Majid JahaniStudent: Majid Jahani

Project: Sampled Quasi-Newton Methods for Deep Learning

View: Research Poster (PDF) | Presentation (YouTube)

Department: Industrial and Systems Engineering

Advisor: Martin Takac

Abstract

We present two sampled quasi-Newton methods: sampled LBFGS and sampled LSR1. Contrary to the classical variants of these methods that sequentially build (inverse) Hessian approximations as the optimization progresses, our proposed methods sample points randomly around the current iterate to produce these approximations. As a result, the approximations constructed make use of more reliable (recent and local) information, and do not depend on past information that could be significantly stale. Our proposed algorithms are efficient in terms of accessed data points (epochs) and have enough concurrency to take advantage of distributed computing environments. We provide convergence guarantees for our proposed methods.

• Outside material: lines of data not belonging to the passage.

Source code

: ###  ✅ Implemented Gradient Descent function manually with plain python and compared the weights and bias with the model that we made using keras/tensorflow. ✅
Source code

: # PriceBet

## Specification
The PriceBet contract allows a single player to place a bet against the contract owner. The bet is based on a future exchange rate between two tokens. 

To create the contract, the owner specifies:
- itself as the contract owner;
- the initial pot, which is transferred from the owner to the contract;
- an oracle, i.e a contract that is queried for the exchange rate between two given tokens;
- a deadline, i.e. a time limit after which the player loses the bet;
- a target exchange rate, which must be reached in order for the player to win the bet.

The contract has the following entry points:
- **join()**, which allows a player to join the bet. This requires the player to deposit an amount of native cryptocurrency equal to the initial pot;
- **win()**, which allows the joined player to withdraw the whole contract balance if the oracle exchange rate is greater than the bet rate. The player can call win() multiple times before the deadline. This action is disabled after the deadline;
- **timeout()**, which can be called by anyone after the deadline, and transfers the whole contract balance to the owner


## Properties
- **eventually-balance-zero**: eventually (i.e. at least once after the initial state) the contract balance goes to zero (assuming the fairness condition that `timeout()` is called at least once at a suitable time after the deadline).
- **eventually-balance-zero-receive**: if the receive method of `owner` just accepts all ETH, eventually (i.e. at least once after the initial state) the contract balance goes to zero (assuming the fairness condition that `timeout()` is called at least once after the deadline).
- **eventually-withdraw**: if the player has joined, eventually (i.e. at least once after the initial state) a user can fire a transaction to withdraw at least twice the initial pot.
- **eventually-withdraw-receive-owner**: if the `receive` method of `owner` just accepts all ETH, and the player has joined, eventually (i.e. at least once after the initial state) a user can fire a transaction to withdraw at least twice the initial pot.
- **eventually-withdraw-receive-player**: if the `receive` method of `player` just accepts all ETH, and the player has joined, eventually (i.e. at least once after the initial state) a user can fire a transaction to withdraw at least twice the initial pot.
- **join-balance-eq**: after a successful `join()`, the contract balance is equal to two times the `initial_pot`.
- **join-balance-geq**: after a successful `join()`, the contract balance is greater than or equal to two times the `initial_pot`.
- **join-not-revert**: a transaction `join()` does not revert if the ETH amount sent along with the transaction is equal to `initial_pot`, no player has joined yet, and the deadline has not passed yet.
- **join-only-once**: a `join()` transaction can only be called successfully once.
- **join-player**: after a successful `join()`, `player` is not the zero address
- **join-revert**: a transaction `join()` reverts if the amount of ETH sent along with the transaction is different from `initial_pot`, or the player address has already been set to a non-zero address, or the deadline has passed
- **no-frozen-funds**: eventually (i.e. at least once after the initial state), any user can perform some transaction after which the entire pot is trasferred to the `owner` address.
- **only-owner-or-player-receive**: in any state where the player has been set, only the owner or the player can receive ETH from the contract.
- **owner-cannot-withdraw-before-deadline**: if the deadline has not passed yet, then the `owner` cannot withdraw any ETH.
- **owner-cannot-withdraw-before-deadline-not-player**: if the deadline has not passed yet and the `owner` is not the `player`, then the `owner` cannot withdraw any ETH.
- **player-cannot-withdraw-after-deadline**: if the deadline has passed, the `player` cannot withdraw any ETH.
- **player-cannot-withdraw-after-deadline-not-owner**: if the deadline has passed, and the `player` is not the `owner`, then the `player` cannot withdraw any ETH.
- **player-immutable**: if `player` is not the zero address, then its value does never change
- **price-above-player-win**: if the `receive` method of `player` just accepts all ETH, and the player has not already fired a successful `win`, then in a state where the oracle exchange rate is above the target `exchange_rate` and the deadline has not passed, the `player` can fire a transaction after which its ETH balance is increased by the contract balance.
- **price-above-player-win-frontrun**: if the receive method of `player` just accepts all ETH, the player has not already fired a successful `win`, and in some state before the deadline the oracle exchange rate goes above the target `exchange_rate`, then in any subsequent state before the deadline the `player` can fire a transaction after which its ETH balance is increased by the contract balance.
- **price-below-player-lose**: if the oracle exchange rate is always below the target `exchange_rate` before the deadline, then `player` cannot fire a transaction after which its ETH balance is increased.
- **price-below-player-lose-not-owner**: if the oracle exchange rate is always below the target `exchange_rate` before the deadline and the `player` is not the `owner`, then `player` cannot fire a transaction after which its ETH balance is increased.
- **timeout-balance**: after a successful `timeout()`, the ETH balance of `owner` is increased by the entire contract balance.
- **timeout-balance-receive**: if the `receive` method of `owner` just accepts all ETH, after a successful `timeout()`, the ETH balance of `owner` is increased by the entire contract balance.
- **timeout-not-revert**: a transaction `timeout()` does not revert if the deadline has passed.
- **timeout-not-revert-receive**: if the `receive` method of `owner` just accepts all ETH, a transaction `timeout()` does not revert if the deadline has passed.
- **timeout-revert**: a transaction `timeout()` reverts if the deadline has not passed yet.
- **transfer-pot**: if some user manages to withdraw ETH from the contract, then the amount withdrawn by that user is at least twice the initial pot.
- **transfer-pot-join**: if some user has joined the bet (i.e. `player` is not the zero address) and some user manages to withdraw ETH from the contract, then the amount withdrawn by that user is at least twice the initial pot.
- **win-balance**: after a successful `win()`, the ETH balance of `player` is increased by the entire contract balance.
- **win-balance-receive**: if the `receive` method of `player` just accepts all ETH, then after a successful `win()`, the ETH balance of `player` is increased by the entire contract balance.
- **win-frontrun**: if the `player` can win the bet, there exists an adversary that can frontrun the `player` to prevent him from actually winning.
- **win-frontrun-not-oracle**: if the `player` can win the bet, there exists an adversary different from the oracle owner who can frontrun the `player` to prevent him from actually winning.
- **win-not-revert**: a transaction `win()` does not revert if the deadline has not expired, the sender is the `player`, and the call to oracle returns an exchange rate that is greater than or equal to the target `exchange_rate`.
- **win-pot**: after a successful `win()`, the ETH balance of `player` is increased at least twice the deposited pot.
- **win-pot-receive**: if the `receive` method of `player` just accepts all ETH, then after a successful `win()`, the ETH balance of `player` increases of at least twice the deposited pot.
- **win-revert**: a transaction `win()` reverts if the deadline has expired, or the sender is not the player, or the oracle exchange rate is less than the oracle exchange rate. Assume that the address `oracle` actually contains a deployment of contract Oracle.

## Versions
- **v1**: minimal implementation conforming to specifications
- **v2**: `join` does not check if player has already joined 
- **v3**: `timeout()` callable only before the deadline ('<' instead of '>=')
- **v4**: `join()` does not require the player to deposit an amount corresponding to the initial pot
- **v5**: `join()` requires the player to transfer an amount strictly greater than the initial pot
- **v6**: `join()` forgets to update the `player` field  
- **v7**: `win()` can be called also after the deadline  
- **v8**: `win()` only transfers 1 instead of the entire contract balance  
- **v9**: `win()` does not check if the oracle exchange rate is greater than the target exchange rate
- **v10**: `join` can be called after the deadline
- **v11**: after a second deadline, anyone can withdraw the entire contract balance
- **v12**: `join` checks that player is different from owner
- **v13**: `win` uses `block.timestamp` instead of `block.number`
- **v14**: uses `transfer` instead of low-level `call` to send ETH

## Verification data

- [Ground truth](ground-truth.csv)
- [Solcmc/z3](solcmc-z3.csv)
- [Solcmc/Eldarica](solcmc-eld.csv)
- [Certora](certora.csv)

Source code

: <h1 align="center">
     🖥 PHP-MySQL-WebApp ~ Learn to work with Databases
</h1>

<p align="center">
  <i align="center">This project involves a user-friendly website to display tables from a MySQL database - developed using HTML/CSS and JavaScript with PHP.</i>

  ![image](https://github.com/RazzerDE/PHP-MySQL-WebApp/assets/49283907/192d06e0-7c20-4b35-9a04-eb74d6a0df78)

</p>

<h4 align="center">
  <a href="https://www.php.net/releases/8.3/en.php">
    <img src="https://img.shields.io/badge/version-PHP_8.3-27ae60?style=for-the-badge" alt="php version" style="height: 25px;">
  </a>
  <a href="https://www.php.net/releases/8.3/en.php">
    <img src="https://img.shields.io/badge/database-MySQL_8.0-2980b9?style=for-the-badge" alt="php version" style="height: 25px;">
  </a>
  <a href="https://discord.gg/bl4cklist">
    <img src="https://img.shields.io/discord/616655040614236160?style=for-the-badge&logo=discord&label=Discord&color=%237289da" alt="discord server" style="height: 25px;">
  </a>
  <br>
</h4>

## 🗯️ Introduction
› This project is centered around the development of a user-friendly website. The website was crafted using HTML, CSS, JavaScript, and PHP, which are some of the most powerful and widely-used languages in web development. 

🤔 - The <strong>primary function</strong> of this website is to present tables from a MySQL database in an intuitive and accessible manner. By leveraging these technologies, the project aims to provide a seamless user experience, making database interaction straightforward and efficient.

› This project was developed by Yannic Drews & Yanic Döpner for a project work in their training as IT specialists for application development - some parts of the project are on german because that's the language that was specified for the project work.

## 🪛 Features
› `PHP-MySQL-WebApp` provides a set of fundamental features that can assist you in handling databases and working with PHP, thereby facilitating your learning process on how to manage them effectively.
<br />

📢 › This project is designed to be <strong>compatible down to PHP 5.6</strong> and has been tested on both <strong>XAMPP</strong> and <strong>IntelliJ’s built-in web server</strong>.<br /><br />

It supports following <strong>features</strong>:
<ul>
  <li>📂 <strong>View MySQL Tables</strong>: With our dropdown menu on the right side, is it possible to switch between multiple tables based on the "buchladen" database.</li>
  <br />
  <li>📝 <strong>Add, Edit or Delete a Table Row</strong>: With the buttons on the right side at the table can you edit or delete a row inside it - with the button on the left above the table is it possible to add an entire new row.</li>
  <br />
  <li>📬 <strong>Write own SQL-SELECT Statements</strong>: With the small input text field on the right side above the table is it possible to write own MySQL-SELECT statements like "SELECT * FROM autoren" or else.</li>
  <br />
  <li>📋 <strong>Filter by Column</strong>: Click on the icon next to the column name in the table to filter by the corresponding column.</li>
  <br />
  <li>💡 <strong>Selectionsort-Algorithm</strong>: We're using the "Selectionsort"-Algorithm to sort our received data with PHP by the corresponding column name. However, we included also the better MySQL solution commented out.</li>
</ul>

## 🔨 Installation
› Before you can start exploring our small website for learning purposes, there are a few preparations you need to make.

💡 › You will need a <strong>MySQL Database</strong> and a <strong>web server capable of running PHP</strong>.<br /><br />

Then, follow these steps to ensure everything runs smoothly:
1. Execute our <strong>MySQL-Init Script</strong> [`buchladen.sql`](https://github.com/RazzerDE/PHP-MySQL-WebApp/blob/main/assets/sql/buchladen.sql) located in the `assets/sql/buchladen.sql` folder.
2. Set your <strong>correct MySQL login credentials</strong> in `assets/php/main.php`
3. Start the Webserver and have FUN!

Numerical tests on a toy classification problem and on popular benchmarking neural network training tasks reveal that the methods outperform their classical variants and are competitive with first-order methods such as ADAM.

About Majid Jahani

Majid Jahani received his B.S. degree in Applied Mathematics from Shahid Beheshti University, Tehran, Iran. He also received his M.S. degree in Applied Mathematics from Amirkabir University of Technology, Tehran, Iran. Majid is a Ph.D. Candidate in the Department of Industrial and Systems Engineering at Lehigh University. He is working with Professor Martin Takáč on the areas of large scale convex and nonconvex optimization, design and analysis of algorithms for machine learning.